Required action: Each entry below must be repeated exactly, with pictures left out.

Task material:

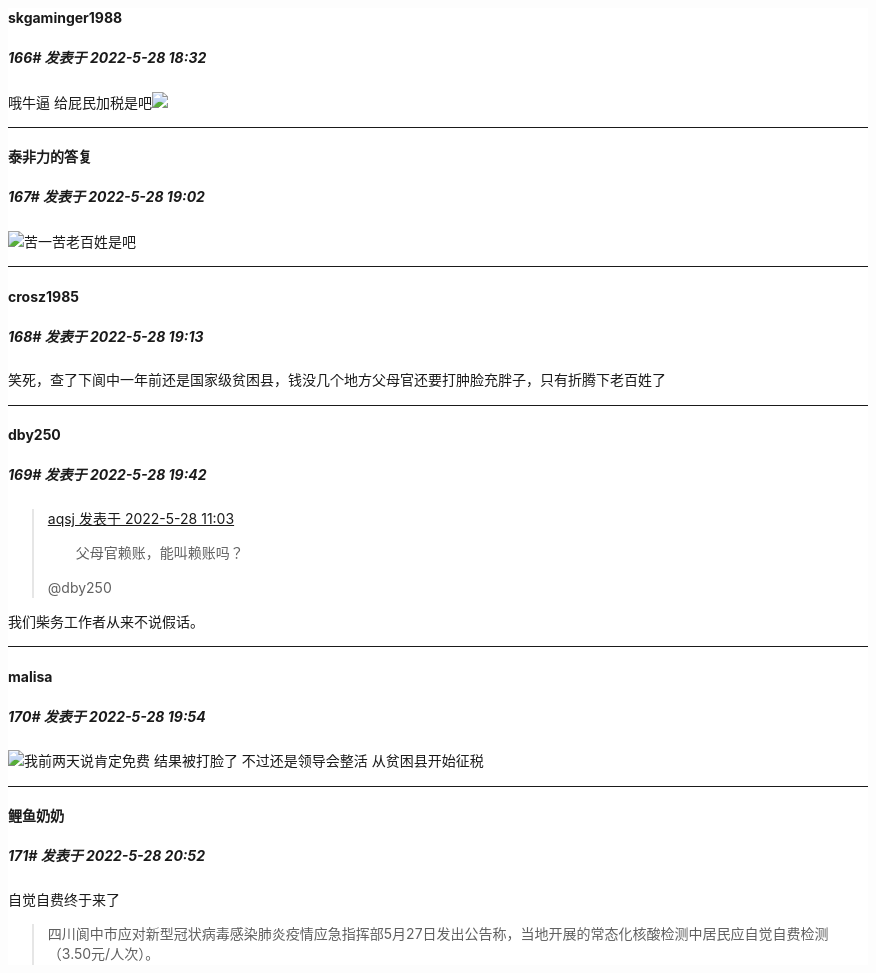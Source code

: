 ####  skgaminger1988  
##### 166#       发表于 2022-5-28 18:32

哦牛逼 给屁民加税是吧<img src="https://static.saraba1st.com/image/smiley/face2017/067.png" referrerpolicy="no-referrer">



*****

####  泰非力的答复  
##### 167#       发表于 2022-5-28 19:02

<img src="https://static.saraba1st.com/image/smiley/face2017/067.png" referrerpolicy="no-referrer">苦一苦老百姓是吧



*****

####  crosz1985  
##### 168#       发表于 2022-5-28 19:13

笑死，查了下阆中一年前还是国家级贫困县，钱没几个地方父母官还要打肿脸充胖子，只有折腾下老百姓了



*****

####  dby250  
##### 169#       发表于 2022-5-28 19:42

<blockquote><a href="httphttps://bbs.saraba1st.com/2b/forum.php?mod=redirect&amp;goto=findpost&amp;pid=56024383&amp;ptid=2071407" target="_blank">aqsj 发表于 2022-5-28 11:03</a>

　　父母官赖账，能叫赖账吗？

@dby250</blockquote>
我们柴务工作者从来不说假话。



*****

####  malisa  
##### 170#       发表于 2022-5-28 19:54

<img src="https://static.saraba1st.com/image/smiley/face2017/004.gif" referrerpolicy="no-referrer">我前两天说肯定免费 结果被打脸了 不过还是领导会整活 从贫困县开始征税



*****

####  鲤鱼奶奶  
##### 171#       发表于 2022-5-28 20:52

自觉自费终于来了
 <blockquote>四川阆中市应对新型冠状病毒感染肺炎疫情应急指挥部5月27日发出公告称，当地开展的常态化核酸检测中居民应自觉自费检测（3.50元/人次）。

Exercise response:
Source code

: ####  skgaminger1988  
##### 166#       发表于 2022-5-28 18:32

哦牛逼 给屁民加税是吧<img src="https://static.saraba1st.com/image/smiley/face2017/067.png" referrerpolicy="no-referrer">



*****

####  泰非力的答复  
##### 167#       发表于 2022-5-28 19:02

<img src="https://static.saraba1st.com/image/smiley/face2017/067.png" referrerpolicy="no-referrer">苦一苦老百姓是吧



*****

####  crosz1985  
##### 168#       发表于 2022-5-28 19:13

笑死，查了下阆中一年前还是国家级贫困县，钱没几个地方父母官还要打肿脸充胖子，只有折腾下老百姓了



*****

####  dby250  
##### 169#       发表于 2022-5-28 19:42

<blockquote><a href="httphttps://bbs.saraba1st.com/2b/forum.php?mod=redirect&amp;goto=findpost&amp;pid=56024383&amp;ptid=2071407" target="_blank">aqsj 发表于 2022-5-28 11:03</a>

　　父母官赖账，能叫赖账吗？

@dby250</blockquote>
我们柴务工作者从来不说假话。



*****

####  malisa  
##### 170#       发表于 2022-5-28 19:54

<img src="https://static.saraba1st.com/image/smiley/face2017/004.gif" referrerpolicy="no-referrer">我前两天说肯定免费 结果被打脸了 不过还是领导会整活 从贫困县开始征税



*****

####  鲤鱼奶奶  
##### 171#       发表于 2022-5-28 20:52

自觉自费终于来了
 <blockquote>四川阆中市应对新型冠状病毒感染肺炎疫情应急指挥部5月27日发出公告称，当地开展的常态化核酸检测中居民应自觉自费检测（3.50元/人次）。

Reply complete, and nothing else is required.